Task to complete —
The answer should be each line of the records that contains the word "username"; please copy them all.

[Source data]
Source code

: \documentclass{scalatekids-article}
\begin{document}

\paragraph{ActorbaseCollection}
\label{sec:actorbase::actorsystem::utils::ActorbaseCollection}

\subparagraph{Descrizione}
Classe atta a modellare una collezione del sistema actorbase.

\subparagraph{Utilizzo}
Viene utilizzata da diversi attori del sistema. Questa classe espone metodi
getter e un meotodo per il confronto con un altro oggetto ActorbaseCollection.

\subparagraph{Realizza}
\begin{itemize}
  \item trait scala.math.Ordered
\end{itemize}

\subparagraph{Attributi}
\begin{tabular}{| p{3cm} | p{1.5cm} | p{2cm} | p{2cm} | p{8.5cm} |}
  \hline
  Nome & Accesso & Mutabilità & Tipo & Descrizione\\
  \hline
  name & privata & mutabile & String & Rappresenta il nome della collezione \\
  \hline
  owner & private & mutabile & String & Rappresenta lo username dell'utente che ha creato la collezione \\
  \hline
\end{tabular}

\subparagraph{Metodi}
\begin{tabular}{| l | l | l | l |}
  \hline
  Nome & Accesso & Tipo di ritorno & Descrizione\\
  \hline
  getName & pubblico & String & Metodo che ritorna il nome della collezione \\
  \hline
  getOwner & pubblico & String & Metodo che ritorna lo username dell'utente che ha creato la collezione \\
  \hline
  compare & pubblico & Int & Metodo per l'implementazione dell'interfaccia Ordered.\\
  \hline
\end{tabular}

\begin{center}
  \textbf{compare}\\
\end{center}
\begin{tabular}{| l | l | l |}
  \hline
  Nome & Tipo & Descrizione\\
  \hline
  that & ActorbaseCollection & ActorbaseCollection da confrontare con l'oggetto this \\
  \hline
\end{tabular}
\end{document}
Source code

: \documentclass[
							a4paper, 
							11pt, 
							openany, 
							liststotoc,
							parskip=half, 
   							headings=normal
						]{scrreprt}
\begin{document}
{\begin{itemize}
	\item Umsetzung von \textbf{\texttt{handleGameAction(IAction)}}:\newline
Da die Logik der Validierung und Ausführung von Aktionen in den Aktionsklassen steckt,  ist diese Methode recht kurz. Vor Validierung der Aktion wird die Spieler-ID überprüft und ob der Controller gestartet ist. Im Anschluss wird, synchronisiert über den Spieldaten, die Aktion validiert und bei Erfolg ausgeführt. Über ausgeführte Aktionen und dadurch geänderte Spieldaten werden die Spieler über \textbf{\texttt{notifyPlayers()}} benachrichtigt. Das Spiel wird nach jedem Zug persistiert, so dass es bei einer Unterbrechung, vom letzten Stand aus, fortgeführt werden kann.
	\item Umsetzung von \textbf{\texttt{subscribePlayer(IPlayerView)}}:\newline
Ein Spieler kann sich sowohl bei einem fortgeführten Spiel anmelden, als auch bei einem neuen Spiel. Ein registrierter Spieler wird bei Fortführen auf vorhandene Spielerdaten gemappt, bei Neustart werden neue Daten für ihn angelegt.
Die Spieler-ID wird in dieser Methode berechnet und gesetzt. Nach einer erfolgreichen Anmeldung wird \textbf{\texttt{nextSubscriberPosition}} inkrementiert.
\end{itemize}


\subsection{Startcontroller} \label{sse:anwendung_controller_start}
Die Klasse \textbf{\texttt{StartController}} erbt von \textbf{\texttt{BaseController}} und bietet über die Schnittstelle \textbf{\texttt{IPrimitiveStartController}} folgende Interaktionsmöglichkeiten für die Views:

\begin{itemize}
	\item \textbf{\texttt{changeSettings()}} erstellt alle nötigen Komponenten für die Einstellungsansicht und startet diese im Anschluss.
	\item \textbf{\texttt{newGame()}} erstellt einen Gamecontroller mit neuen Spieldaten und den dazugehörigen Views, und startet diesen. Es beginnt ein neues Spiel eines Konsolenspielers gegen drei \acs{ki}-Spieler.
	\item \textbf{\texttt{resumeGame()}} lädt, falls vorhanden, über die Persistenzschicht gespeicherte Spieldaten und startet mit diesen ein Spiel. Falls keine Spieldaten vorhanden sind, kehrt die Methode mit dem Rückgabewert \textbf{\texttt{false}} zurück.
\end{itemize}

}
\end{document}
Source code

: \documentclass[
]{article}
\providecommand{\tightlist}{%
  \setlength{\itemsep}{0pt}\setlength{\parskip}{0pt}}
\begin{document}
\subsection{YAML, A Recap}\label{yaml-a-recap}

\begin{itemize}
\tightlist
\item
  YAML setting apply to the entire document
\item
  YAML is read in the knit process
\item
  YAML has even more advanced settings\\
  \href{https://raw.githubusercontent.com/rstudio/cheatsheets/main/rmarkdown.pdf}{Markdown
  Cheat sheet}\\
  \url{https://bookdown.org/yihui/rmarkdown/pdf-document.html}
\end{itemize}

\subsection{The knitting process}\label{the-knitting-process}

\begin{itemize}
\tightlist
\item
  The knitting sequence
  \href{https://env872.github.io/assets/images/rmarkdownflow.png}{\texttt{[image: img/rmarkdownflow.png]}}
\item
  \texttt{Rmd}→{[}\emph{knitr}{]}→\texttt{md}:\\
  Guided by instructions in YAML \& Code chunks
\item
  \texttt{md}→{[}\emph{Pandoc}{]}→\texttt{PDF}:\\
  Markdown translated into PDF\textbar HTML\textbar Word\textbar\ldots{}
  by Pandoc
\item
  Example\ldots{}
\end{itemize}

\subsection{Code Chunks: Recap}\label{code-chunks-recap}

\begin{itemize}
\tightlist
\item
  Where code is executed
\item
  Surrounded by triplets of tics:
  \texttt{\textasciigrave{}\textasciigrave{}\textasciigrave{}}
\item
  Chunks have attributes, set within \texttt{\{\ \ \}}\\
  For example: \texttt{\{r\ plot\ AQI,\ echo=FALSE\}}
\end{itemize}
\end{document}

Output of the exercise —
  owner & private & mutabile & String & Rappresenta lo username dell'utente che ha creato la collezione \\
  getOwner & pubblico & String & Metodo che ritorna lo username dell'utente che ha creato la collezione \\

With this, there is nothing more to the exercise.